Comfort food has biological and social functions; it helps regulate the nervous system and can provide opportunities to talk with others in ways that help us de-stress. If someone you know has recently been involved in a car accident, consider arranging a meal train for them, or simply bring them something that you enjoy eating. Keep it simple, and make sure to ask ahead of time about any dietary restrictions. Ask if you can stay awhile and share a meal. Be prepared to be told no because your loved one may prefer to be alone. Even still, this simple act of sharing food can bring a lot of relief to a person who is dealing with the emotional fallout of being in a car accident.

Monitor for Injuries

Of course, this does not always work for every relationship, but for people who are close to you and who are comfortable sharing such information, you can be helpful by helping them monitor for injuries or other symptoms. There are several conditions that can arise as a result of a car accident that may not be apparent for a few hours or even days. Such conditions include concussions and whiplash, two of the most common delayed injuries after car collisions. However, it is important not to overstep. Many people keep medical information private, and some do not appreciate advice coming from anyone but their doctors.

Send a Message

If you know a victim of a car accident who does not live nearby, send them a thoughtful message. You can send a short text message that lets them know that you are thinking of them, or you can send a longer email that expresses your gratitude for their survival and your empathy for what they are going through.

In the era of video chatting and remote gatherings, it is also a possibility that you could contact them using technology.
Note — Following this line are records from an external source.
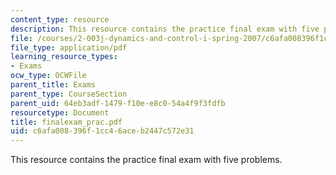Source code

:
 ```yaml
---
content_type: resource
description: This resource contains the practice final exam with five problems.
file: /courses/2-003j-dynamics-and-control-i-spring-2007/c6afa008396f1cc46aceb2447c572e31_finalexam_prac.pdf
file_type: application/pdf
learning_resource_types:
- Exams
ocw_type: OCWFile
parent_title: Exams
parent_type: CourseSection
parent_uid: 64eb3adf-1479-f10e-e8c0-54a4f9f3fdfb
resourcetype: Document
title: finalexam_prac.pdf
uid: c6afa008-396f-1cc4-6ace-b2447c572e31
---
```

This resource contains the practice final exam with five problems.

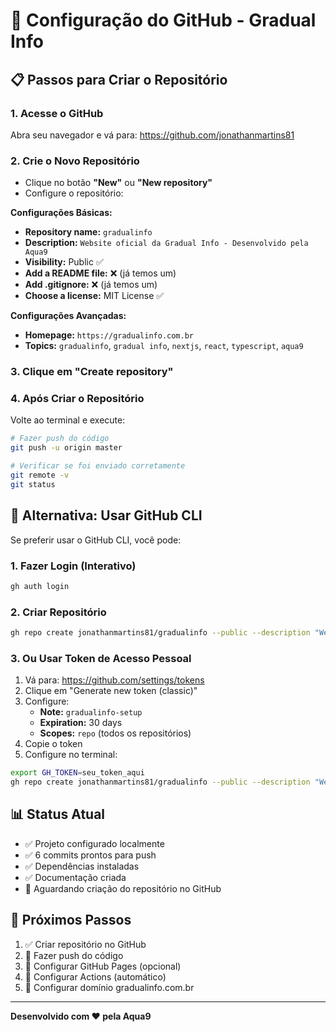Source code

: # 🔧 Configuração do GitHub - Gradual Info

## 📋 Passos para Criar o Repositório

### 1. Acesse o GitHub

Abra seu navegador e vá para: https://github.com/jonathanmartins81

### 2. Crie o Novo Repositório

- Clique no botão **"New"** ou **"New repository"**
- Configure o repositório:

**Configurações Básicas:**

- **Repository name:** `gradualinfo`
- **Description:** `Website oficial da Gradual Info - Desenvolvido pela Aqua9`
- **Visibility:** Public ✅
- **Add a README file:** ❌ (já temos um)
- **Add .gitignore:** ❌ (já temos um)
- **Choose a license:** MIT License ✅

**Configurações Avançadas:**

- **Homepage:** `https://gradualinfo.com.br`
- **Topics:** `gradualinfo`, `gradual info`, `nextjs`, `react`, `typescript`, `aqua9`

### 3. Clique em "Create repository"

### 4. Após Criar o Repositório

Volte ao terminal e execute:

```bash
# Fazer push do código
git push -u origin master

# Verificar se foi enviado corretamente
git remote -v
git status
```

## 🚀 Alternativa: Usar GitHub CLI

Se preferir usar o GitHub CLI, você pode:

### 1. Fazer Login (Interativo)

```bash
gh auth login
```

### 2. Criar Repositório

```bash
gh repo create jonathanmartins81/gradualinfo --public --description "Website oficial da Gradual Info - Desenvolvido pela Aqua9" --homepage "https://gradualinfo.com.br" --source=. --remote=origin --push
```

### 3. Ou Usar Token de Acesso Pessoal

1. Vá para: https://github.com/settings/tokens
2. Clique em "Generate new token (classic)"
3. Configure:
   - **Note:** `gradualinfo-setup`
   - **Expiration:** 30 days
   - **Scopes:** `repo` (todos os repositórios)
4. Copie o token
5. Configure no terminal:

```bash
export GH_TOKEN=seu_token_aqui
gh repo create jonathanmartins81/gradualinfo --public --description "Website oficial da Gradual Info - Desenvolvido pela Aqua9" --homepage "https://gradualinfo.com.br" --source=. --remote=origin --push
```

## 📊 Status Atual

- ✅ Projeto configurado localmente
- ✅ 6 commits prontos para push
- ✅ Dependências instaladas
- ✅ Documentação criada
- 🔄 Aguardando criação do repositório no GitHub

## 🎯 Próximos Passos

1. ✅ Criar repositório no GitHub
2. 🔄 Fazer push do código
3. 🔄 Configurar GitHub Pages (opcional)
4. 🔄 Configurar Actions (automático)
5. 🔄 Configurar domínio gradualinfo.com.br

---

**Desenvolvido com ❤️ pela Aqua9**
Seeing a friendly face might do a world of good, and it can help them take their mind off what they have experienced.

Whatever works best for you, the best way to help someone after a car accident is to show that you support them and care for them in whatever way you can. Research shows that social support is one of the most important factors for helping people avoid serious, long-term trauma as a result of a tragic accident. By reaching out and showing that you care, you are helping to prevent more serious complications with their mental health later on.